Tim negosiator Israel telah menawarkan konsesi yang signifikan dalam pembicaraan gencatan senjata dengan Hamas, menandakan bahwa mereka mungkin bersedia untuk melepaskan tahanan Palestina berprofil tinggi yang ditahan atas tuduhan terorisme sebagai imbalan atas beberapa sandera Israel yang masih ditahan di Jalur Gaza, menurut dua pejabat yang mengetahui pembicaraan tersebut.
Presiden Biden mengatakan pada hari Senin bahwa ia percaya para negosiator hampir mencapai kesepakatan yang akan menghentikan operasi militer Israel di Gaza dalam waktu seminggu, meskipun sehari sebelumnya, Perdana Menteri Israel, Benjamin Netanyahu, masih berbicara tentang tindakan militer lebih lanjut.
Netanyahu mengatakan bahwa militer Israel telah menyajikan rencana kepada kabinet perang untuk mengungsikan warga sipil dari “daerah pertempuran” di Gaza. Dia tampaknya mengacu pada invasi Israel yang telah lama dinanti-nanti di Rafah, kota bagian selatan di mana lebih dari setengah populasi Gaza sedang berlindung, banyak di antaranya dalam tenda-tenda darurat.

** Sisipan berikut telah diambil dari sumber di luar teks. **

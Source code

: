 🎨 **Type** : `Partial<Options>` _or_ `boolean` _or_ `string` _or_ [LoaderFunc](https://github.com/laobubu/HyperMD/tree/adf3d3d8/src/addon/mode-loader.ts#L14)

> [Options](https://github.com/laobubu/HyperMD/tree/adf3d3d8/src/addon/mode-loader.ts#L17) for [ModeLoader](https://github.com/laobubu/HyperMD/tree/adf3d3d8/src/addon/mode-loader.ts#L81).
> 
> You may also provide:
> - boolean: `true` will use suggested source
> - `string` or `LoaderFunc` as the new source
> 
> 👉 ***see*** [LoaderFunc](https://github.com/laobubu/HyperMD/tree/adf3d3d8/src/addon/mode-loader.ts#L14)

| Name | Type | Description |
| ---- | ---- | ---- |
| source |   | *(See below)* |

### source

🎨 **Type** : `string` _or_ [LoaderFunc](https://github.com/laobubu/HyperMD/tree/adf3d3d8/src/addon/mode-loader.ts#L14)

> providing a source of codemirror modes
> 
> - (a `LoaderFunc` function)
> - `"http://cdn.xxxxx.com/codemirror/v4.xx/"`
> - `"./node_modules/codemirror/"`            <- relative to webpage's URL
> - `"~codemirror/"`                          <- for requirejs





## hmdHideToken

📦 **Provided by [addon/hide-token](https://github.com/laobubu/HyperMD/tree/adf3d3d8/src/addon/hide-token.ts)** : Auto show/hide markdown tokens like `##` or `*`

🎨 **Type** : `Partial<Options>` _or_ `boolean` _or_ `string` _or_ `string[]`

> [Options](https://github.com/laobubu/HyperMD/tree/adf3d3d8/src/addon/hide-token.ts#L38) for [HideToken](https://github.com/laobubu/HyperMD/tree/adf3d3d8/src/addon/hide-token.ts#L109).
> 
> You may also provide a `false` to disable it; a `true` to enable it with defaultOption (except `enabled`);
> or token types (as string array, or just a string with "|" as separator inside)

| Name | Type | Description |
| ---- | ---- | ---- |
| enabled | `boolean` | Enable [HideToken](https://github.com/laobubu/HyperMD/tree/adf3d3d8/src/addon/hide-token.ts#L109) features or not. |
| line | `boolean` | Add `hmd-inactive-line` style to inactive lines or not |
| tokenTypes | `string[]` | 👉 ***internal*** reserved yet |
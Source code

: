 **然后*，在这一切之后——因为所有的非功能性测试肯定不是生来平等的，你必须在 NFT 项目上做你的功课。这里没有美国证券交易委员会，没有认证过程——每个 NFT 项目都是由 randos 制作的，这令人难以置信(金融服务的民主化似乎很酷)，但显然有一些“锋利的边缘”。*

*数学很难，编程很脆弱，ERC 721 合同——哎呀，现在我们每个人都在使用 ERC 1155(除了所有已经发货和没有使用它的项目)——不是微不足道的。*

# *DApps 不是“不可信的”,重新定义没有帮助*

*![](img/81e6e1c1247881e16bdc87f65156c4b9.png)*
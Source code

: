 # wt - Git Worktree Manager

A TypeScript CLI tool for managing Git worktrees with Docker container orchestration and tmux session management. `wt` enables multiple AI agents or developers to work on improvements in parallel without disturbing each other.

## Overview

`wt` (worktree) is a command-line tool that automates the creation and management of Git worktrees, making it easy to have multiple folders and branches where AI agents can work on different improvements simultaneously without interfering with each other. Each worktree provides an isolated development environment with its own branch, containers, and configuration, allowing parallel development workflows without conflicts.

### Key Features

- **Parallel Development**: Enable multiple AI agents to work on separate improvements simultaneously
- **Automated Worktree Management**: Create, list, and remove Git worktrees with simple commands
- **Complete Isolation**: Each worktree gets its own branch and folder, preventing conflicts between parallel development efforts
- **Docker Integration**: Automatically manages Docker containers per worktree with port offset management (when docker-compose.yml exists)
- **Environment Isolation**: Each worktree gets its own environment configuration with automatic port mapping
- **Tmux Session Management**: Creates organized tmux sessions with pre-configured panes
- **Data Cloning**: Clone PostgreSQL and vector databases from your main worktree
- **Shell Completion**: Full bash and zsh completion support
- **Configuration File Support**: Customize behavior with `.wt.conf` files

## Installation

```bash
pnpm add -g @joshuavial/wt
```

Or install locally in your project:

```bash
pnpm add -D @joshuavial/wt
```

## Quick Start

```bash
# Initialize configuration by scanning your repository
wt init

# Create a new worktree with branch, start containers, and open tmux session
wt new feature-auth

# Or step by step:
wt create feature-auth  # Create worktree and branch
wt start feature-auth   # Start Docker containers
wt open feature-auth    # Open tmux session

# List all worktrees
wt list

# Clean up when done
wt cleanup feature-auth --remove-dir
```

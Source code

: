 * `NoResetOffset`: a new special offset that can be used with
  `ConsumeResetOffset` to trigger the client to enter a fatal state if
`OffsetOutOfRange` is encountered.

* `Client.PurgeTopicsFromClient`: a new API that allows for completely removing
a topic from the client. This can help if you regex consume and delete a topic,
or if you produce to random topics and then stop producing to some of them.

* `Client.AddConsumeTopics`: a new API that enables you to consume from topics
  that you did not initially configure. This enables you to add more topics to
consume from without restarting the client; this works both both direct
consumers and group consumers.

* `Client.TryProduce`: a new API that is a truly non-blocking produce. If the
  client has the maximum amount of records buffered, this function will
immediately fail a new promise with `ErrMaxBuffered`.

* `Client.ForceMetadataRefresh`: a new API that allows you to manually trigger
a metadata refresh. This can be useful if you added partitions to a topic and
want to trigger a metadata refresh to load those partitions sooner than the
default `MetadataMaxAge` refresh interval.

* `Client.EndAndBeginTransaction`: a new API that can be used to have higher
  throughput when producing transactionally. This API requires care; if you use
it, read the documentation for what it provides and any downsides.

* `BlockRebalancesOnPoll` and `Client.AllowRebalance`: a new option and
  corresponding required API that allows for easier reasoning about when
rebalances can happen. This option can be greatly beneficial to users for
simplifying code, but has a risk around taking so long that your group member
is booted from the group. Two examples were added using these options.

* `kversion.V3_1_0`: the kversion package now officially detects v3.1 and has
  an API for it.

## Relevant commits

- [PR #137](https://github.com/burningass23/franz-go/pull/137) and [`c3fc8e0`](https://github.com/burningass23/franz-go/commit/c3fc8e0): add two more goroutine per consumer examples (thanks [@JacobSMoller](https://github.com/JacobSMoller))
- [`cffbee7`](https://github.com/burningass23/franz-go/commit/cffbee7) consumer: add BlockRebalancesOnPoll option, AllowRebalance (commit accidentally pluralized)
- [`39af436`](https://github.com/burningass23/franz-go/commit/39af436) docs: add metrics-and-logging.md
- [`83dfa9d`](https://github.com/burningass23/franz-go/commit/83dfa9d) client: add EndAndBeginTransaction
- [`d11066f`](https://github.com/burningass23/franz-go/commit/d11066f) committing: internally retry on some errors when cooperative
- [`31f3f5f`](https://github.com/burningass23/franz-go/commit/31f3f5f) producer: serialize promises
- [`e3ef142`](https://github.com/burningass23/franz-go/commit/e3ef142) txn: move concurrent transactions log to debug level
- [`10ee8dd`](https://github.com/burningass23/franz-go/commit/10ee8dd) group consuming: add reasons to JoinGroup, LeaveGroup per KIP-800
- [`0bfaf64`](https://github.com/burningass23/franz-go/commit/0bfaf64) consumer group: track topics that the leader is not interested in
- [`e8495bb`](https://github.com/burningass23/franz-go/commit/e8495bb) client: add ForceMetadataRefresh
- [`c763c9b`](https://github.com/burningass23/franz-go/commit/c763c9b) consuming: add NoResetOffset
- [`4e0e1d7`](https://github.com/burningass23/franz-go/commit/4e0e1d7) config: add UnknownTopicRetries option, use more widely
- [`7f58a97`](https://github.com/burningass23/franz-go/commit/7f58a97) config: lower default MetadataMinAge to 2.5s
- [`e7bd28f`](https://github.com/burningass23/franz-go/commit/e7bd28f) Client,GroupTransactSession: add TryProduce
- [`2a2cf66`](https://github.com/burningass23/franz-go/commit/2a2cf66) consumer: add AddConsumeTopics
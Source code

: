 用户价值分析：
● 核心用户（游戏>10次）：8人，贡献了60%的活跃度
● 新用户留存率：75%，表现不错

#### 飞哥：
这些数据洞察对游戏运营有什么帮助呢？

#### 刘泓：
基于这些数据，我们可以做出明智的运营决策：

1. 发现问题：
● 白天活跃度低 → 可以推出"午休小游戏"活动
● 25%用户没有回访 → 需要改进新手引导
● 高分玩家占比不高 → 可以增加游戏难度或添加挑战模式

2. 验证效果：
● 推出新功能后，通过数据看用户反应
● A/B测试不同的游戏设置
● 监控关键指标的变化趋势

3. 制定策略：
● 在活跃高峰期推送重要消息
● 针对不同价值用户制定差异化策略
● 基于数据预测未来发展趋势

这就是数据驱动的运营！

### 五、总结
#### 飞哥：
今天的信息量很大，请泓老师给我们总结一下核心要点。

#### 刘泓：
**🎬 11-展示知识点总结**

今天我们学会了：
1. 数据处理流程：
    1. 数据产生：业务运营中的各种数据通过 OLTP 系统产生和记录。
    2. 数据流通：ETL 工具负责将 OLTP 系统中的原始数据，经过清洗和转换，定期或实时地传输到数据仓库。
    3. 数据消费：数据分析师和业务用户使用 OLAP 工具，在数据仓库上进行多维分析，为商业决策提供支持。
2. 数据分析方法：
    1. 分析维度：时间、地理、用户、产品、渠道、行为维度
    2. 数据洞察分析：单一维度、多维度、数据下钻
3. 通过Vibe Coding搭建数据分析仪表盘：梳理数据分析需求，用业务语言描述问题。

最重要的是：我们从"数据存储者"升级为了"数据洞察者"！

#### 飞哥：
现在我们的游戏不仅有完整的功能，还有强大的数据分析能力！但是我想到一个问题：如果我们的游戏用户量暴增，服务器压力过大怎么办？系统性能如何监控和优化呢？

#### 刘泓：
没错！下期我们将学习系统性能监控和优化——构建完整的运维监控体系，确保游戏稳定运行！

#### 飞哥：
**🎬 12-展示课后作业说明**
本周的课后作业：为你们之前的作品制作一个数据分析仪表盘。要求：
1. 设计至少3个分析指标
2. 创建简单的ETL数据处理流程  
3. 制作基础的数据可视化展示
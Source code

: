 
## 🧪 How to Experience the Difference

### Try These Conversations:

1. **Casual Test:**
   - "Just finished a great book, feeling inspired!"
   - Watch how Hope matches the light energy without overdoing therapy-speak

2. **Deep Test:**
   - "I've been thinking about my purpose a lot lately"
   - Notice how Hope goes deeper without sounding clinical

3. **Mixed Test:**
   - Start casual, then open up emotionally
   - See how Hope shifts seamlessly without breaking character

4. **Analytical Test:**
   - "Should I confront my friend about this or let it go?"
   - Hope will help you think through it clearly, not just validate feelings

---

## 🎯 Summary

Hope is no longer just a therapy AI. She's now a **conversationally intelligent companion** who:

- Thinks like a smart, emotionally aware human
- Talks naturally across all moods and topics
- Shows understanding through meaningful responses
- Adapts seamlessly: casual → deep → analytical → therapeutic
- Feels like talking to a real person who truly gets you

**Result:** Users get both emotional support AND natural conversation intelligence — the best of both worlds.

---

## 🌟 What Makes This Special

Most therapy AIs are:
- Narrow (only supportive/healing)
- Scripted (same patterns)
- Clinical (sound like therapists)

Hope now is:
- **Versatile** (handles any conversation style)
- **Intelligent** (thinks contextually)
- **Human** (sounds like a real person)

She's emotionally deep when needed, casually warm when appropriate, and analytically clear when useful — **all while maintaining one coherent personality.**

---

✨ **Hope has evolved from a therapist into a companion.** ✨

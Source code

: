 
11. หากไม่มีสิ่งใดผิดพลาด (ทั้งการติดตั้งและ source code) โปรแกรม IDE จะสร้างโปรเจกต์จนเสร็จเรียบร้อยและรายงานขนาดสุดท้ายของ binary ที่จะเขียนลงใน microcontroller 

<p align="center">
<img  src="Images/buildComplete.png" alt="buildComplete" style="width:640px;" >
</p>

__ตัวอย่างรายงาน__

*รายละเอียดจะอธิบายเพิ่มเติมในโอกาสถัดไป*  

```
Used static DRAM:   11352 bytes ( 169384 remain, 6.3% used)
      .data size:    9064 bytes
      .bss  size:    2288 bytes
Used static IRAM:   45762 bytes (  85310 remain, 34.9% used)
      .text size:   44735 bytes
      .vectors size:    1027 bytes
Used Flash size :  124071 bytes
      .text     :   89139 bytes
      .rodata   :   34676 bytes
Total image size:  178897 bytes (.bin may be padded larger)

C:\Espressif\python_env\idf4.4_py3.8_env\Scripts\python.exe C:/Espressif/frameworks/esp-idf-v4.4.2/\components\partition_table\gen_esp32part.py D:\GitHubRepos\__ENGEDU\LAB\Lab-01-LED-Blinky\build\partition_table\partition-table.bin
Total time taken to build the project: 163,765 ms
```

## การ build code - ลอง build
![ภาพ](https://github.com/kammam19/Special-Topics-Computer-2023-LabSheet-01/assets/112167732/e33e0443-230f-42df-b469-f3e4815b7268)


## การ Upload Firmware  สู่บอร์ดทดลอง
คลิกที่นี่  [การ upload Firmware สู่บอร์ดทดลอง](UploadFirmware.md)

Netanyahu tidak mengungkapkan rincian rencana evakuasi tersebut, dan tidak jelas apakah dia menggunakan prospek invasi sebagai alat untuk mendapatkan keunggulan dalam negosiasi. Pada hari Minggu, ia mengatakan invasi bisa “ditunda sebentar” jika Hamas setuju untuk melepaskan sandera Israel.
Banyak negara dan kelompok bantuan internasional telah memperingatkan bahwa invasi Rafah bisa mengakibatkan korban jiwa massal di atas hampir 30.000 warga Gaza yang, menurut pejabat kesehatan wilayah tersebut, telah tewas dalam perang tersebut.
Berbicara dengan wartawan di New York pada hari Senin, Biden terdengar optimis tentang kesepakatan untuk menghentikan pertempuran. “Kita sudah dekat,” katanya. “Kita belum selesai. Harapan saya pada hari Senin depan, kita akan memiliki gencatan senjata.”
Saat pembicaraan mengenai sandera terus berlanjut, kedua pejabat tersebut mengatakan bahwa negosiator Israel secara rahasia setuju dengan proposal dari Amerika Serikat yang akan membebaskan lima tentara perempuan Israel yang ditahan di Gaza sebagai imbalan atas pelepasan 15 warga Palestina yang divonis atas tuduhan terorisme serius.
Pejabat-pejabat tersebut berbicara dengan syarat anonimitas karena sensitivitas pembicaraan tersebut, yang berlangsung selama pertemuan dengan pejabat dari Mesir, Qatar, dan Amerika Serikat di Paris pekan lalu.
Pemerintahan Netanyahu sebelumnya menghindari konsesi semacam itu sebagian besar karena pelepasan Palestina yang terkait dengan tindakan terorisme besar, bahkan sebagai imbalan untuk sandera Israel, bisa membuatnya rentan terhadap kritik domestik yang signifikan.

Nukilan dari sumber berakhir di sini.